En mi caso particular esta trama tiene que ver con el funcionamiento del cerebro; aunque quizá no como un todo, ya que el conocimiento de siquiera una rama de la ciencia es inabarcable para una sola persona. Y en esta cruzada de tratar de entender distintos aspectos acerca de cómo funciona el cerebro —distintos aspectos de algo más específico como el funcionamiento de la memoria (el tema de este libro)—, es raro, muy raro, llegar a un «Eureka». Los problemas suelen quedar abiertos, las respuestas suelen revelar nuevas preguntas y la solución final es casi siempre elusiva. Pero quizá nuestra obstinada perseverancia no sea más que el hecho de saber, al menos inconscientemente, que el placer no sólo está en encontrar la respuesta sino en la búsqueda constante. Y digo sin pudor que mi búsqueda particular (compartida con muchos colegas) quizá sea la más interesante de todas.

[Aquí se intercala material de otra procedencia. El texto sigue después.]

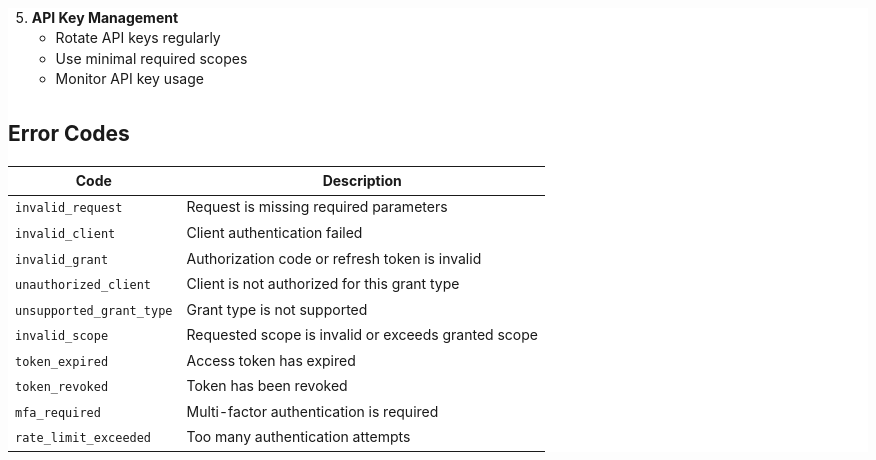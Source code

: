 5. **API Key Management**
   - Rotate API keys regularly
   - Use minimal required scopes
   - Monitor API key usage

## Error Codes

| Code | Description |
|------|-------------|
| `invalid_request` | Request is missing required parameters |
| `invalid_client` | Client authentication failed |
| `invalid_grant` | Authorization code or refresh token is invalid |
| `unauthorized_client` | Client is not authorized for this grant type |
| `unsupported_grant_type` | Grant type is not supported |
| `invalid_scope` | Requested scope is invalid or exceeds granted scope |
| `token_expired` | Access token has expired |
| `token_revoked` | Token has been revoked |
| `mfa_required` | Multi-factor authentication is required |
| `rate_limit_exceeded` | Too many authentication attempts |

Pues más allá de que el cerebro humano sea el tema más complejo e inalcanzable de la ciencia actual, tratar de entenderlo es ni más ni menos que tratar de entendernos a nosotros mismos. Y aunque es relativamente poco lo que sabemos, gran parte de este conocimiento proviene de los últimos 20 o 30 años. Éste es el momento ideal para estudiar el cerebro, así como la época de Galileo y Newton fuera ideal para el estudio de la mecánica de los cuerpos o la de Maxwell para el estudio de la electricidad y el magnetismo.

Hoy en día contamos con sofisticados equipos y avanzados métodos para analizar infinidad de datos complejos. También tenemos acceso a información que ni siquiera soñábamos un par de décadas atrás. Lo que era tomado como ciencia ficción hace unos años se está volviendo realidad a un ritmo prodigioso. Pero en nuestra alocada carrera tratando de entender más y más sobre el comportamiento del cerebro, tendemos a pasar por alto que esta búsqueda no es sólo nuestra, de investigadores con laboratorios, sino que también ha sido explorada mucho antes por grandes pensadores: desde los antiguos filósofos griegos, pasando por los racionalistas cartesianos, los empiristas ingleses y los originadores de la psicología moderna de fines del siglo XIX, hasta pensadores brillantes que escapan a cualquier categorización, como Jorge Luis Borges, quien a partir de su razonamiento y la magia de su imaginación llegó a conclusiones asombrosas.